Найти тему
Alexey Sukonkin

Сущности войны. Часть 2.

Другой сущностью войны является формирование у её прямых участников, особенно рядового и младшего командного состава, обострённого чувства несправедливости к самому себе вначале со стороны своего командования, а после возвращения в гражданское общество – со стороны этого самого общества. Послевоенное выражение этого чувства связано с невозможностью отождествления себя с той частью населения, которая с войной не соприкоснулась, а следовательно не несёт в себе тот самый «культурный код», который «вшит» в сознание людей, познавших войну.

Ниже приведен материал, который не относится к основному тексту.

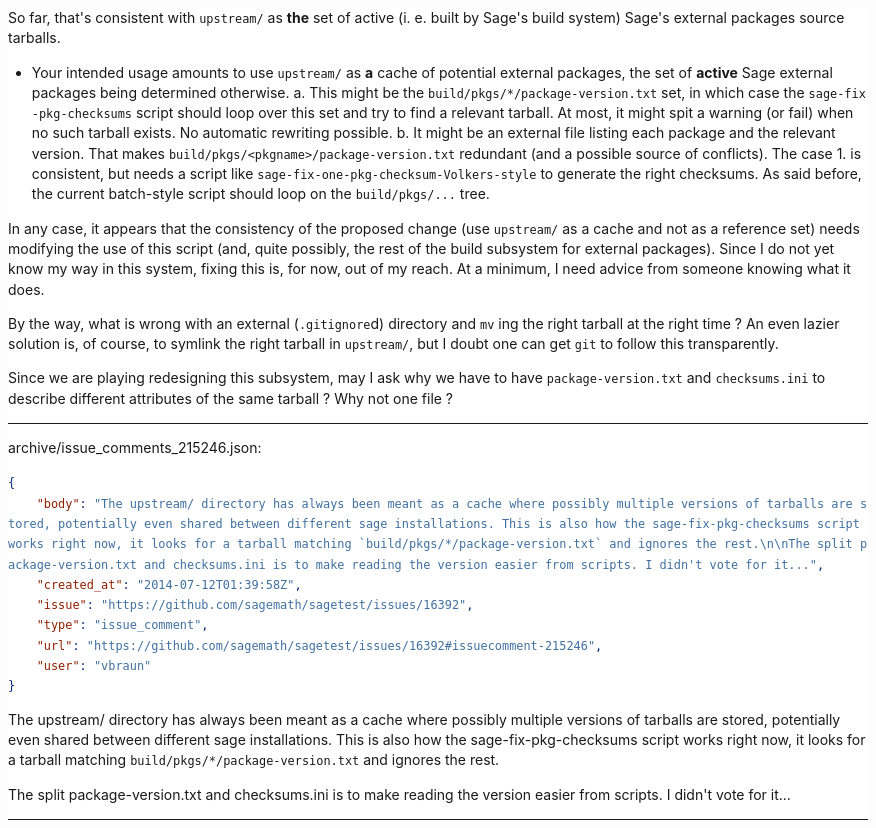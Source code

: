 So far, that's consistent with `upstream/` as **the** set of active (i. e. built by Sage's build system) Sage's external packages source tarballs.
* Your intended usage amounts to use `upstream/` as **a** cache of potential external packages, the set of **active** Sage external packages being determined otherwise.
    a. This might be the `build/pkgs/*/package-version.txt` set, in which case the `sage-fix-pkg-checksums` script should loop over this set and try to find a relevant tarball. At most, it might spit a warning (or fail) when no such tarball exists. No automatic rewriting possible.
    b. It might be an external file listing each package and the relevant version. That makes `build/pkgs/<pkgname>/package-version.txt` redundant (and a possible source of conflicts).
The case 1. is consistent, but needs a script like `sage-fix-one-pkg-checksum-Volkers-style` to generate the right checksums. As said before, the current batch-style script should loop on the `build/pkgs/...` tree.

In any case, it appears that the consistency of the proposed change (use `upstream/` as a cache and not as a reference set) needs modifying the use of this script (and, quite possibly, the rest of the build subsystem for external packages). Since I do not yet know my way in this system, fixing this is, for now, out of my reach. At a minimum, I need advice from someone knowing what it does.

By the way, what is wrong with an external (`.gitignore`d) directory and `mv` ing the right tarball at the right time ? An even lazier solution is, of course, to symlink the right tarball in `upstream/`, but I doubt one can get `git` to follow this transparently.

Since we are playing redesigning this subsystem, may I ask why we have to have `package-version.txt` and `checksums.ini` to describe different attributes of the same tarball ? Why not one file ?



---

archive/issue_comments_215246.json:
```json
{
    "body": "The upstream/ directory has always been meant as a cache where possibly multiple versions of tarballs are stored, potentially even shared between different sage installations. This is also how the sage-fix-pkg-checksums script works right now, it looks for a tarball matching `build/pkgs/*/package-version.txt` and ignores the rest.\n\nThe split package-version.txt and checksums.ini is to make reading the version easier from scripts. I didn't vote for it...",
    "created_at": "2014-07-12T01:39:58Z",
    "issue": "https://github.com/sagemath/sagetest/issues/16392",
    "type": "issue_comment",
    "url": "https://github.com/sagemath/sagetest/issues/16392#issuecomment-215246",
    "user": "vbraun"
}
```

The upstream/ directory has always been meant as a cache where possibly multiple versions of tarballs are stored, potentially even shared between different sage installations. This is also how the sage-fix-pkg-checksums script works right now, it looks for a tarball matching `build/pkgs/*/package-version.txt` and ignores the rest.

The split package-version.txt and checksums.ini is to make reading the version easier from scripts. I didn't vote for it...



---
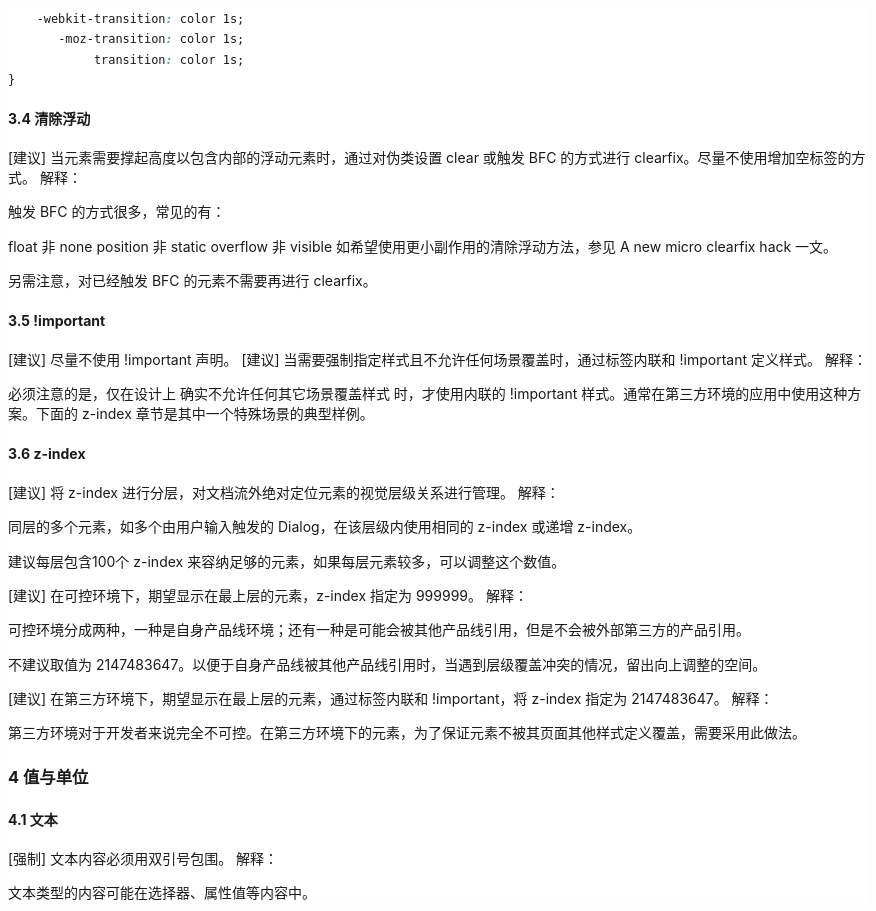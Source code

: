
 ```CSS
    -webkit-transition: color 1s;
       -moz-transition: color 1s;
            transition: color 1s;
}
```

#### 3.4 清除浮动

[建议] 当元素需要撑起高度以包含内部的浮动元素时，通过对伪类设置 clear 或触发 BFC 的方式进行 clearfix。尽量不使用增加空标签的方式。
解释：

触发 BFC 的方式很多，常见的有：

float 非 none
position 非 static
overflow 非 visible
如希望使用更小副作用的清除浮动方法，参见 A new micro clearfix hack 一文。

另需注意，对已经触发 BFC 的元素不需要再进行 clearfix。

#### 3.5 !important
[建议] 尽量不使用 !important 声明。
[建议] 当需要强制指定样式且不允许任何场景覆盖时，通过标签内联和 !important 定义样式。
解释：

必须注意的是，仅在设计上 确实不允许任何其它场景覆盖样式 时，才使用内联的 !important 样式。通常在第三方环境的应用中使用这种方案。下面的 z-index 章节是其中一个特殊场景的典型样例。

#### 3.6 z-index
[建议] 将 z-index 进行分层，对文档流外绝对定位元素的视觉层级关系进行管理。
解释：

同层的多个元素，如多个由用户输入触发的 Dialog，在该层级内使用相同的 z-index 或递增 z-index。

建议每层包含100个 z-index 来容纳足够的元素，如果每层元素较多，可以调整这个数值。

[建议] 在可控环境下，期望显示在最上层的元素，z-index 指定为 999999。
解释：

可控环境分成两种，一种是自身产品线环境；还有一种是可能会被其他产品线引用，但是不会被外部第三方的产品引用。

不建议取值为 2147483647。以便于自身产品线被其他产品线引用时，当遇到层级覆盖冲突的情况，留出向上调整的空间。

[建议] 在第三方环境下，期望显示在最上层的元素，通过标签内联和 !important，将 z-index 指定为 2147483647。
解释：

第三方环境对于开发者来说完全不可控。在第三方环境下的元素，为了保证元素不被其页面其他样式定义覆盖，需要采用此做法。

### 4 值与单位

#### 4.1 文本

[强制] 文本内容必须用双引号包围。
解释：

文本类型的内容可能在选择器、属性值等内容中。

Чтобы сформировалось такое чувство несправедливости, индивиду достаточно всего лишь раз осознать бессмысленность (на его взгляд) некоторых приказов, приводящих к напрасным жертвам, почувствовать себя в роли расходного материала, не имеющего право на жизнь, что в отсутствии в конкретном подразделении должной политической работы быстро заставит участника войны принять эту данность как непреложный атрибут войны. Что, впрочем, в истинном смысле совершенно соответствует действительности.

Тяжесть перенесённых во время войны испытаний, необходимость рисковать своей жизнью, справедливо заставляет участников войны причислять себя к отдельной социальной группе, достойной большего уважения со стороны защищаемого гражданского общества, чем того может быть достойна любая другая социальная группа, в войне напрямую не участвующая, и соответственно, не способная осознать масштаб страданий, пережитый участниками войны. Несоразмерность условий жизни на фронте и в тылу является в данном случае той полосой, которая и приводит к разделению социальных категорий.

В наиболее примитивном и маргинализированном варианте выражение чувства несправедливости выглядит в образе распространённой фразы, имеющей нотки, обязывающие к эмоциональному (не более того) сочувствию «да пока вы тут жировали, я там по колено в крови ходил…». В ряде случаев следствием подобного выражения чувств может явиться попытка ветерана силой заставить гражданского собеседника «прочувствовать» свои переживания, перенесённые в наиболее сложные моменты войны. Обычно это заканчивается уголовным делом, что в большинстве случаев ещё больше заставляет ветерана разочароваться в общественной справедливости.

В более тонком варианте, без явно выраженного обвинения, социальное дистанцирование может быть обозначено обезоруживающим в любом диалоге аргументом «а вы сами-то на фронте были?». Высшей формой проявления острого чувства несправедливости становятся вопросы, касающиеся государственного управления, которые обязательно начнут задавать ветераны представителям власти, не способным эффективно выполнять свою работу – и пытаться заставлять их работать. Вот этот последний вариант и вызывает наибольшее отторжение у гражданского общества, привыкшего (в сравнении с условиями жизни на войне, конечно) к разнеженности, размеренности и предсказуемости жизни, и конечно, добровольно не желающим расставаться с неэффективной, но привычной формой существования. Просто вспомните, сколько снято фильмов на тему возвращения ветеранов с войны и их попыток разбудить уснувшее в болоте общество.

Возвращаясь к заявлению президента о необходимости введения ветеранов в систему государственного управления, мы видим стремление главы государства канализировать данный процесс, придав ему формализованный образ, позволяющий не только снять напряжение неприятных эксцессов, но и поставить энергию ветеранов на пользу обществу, которое, безусловно, нуждается в определенной коррекции. Что, впрочем, совершенно не является прямым призывом к системе государственного управления спешить с набором кадров в свои ряды из числа лиц, вернувшихся с фронта. По крайней мере, на уровне исполнительных органов такого стремления никогда не наблюдалось, и наблюдаться не могло, ибо такой оборот влечёт разрушение сложившейся системы, а оно им надо?

В общем, в заключение сказанного, хочу отметить, что в абсолютном большинстве случаев ветераны в гражданском обществе будут оставлены со своими проблемами наедине, а попытки добиться желаемой реакции от властных структур повсеместно будут натыкаться на другую обезоруживающую фразу, которая будет звучать уже со стороны аппарата управления – «я вас туда не посылал».

Поэтому, как и во все прошлые века, ветеранам (при формальном наличии целого ряда льгот и преференций) рассчитывать придётся в основном только на себя, свои силы и силы своих близких. Потому что, как я уже сказал выше, человек на войне – это расходный ресурс, а если он уже израсходован, то кому он после этого будет нужен?

Естественно, такое утверждение входит в противоречие с системой патриотического воспитания, однако, это не выходит за рамки философского рассуждения о смысле своего существования в окружающем социуме, и поэтому занятие конкретной позиции по данному вопросу целиком и полностью ложится на самого человека.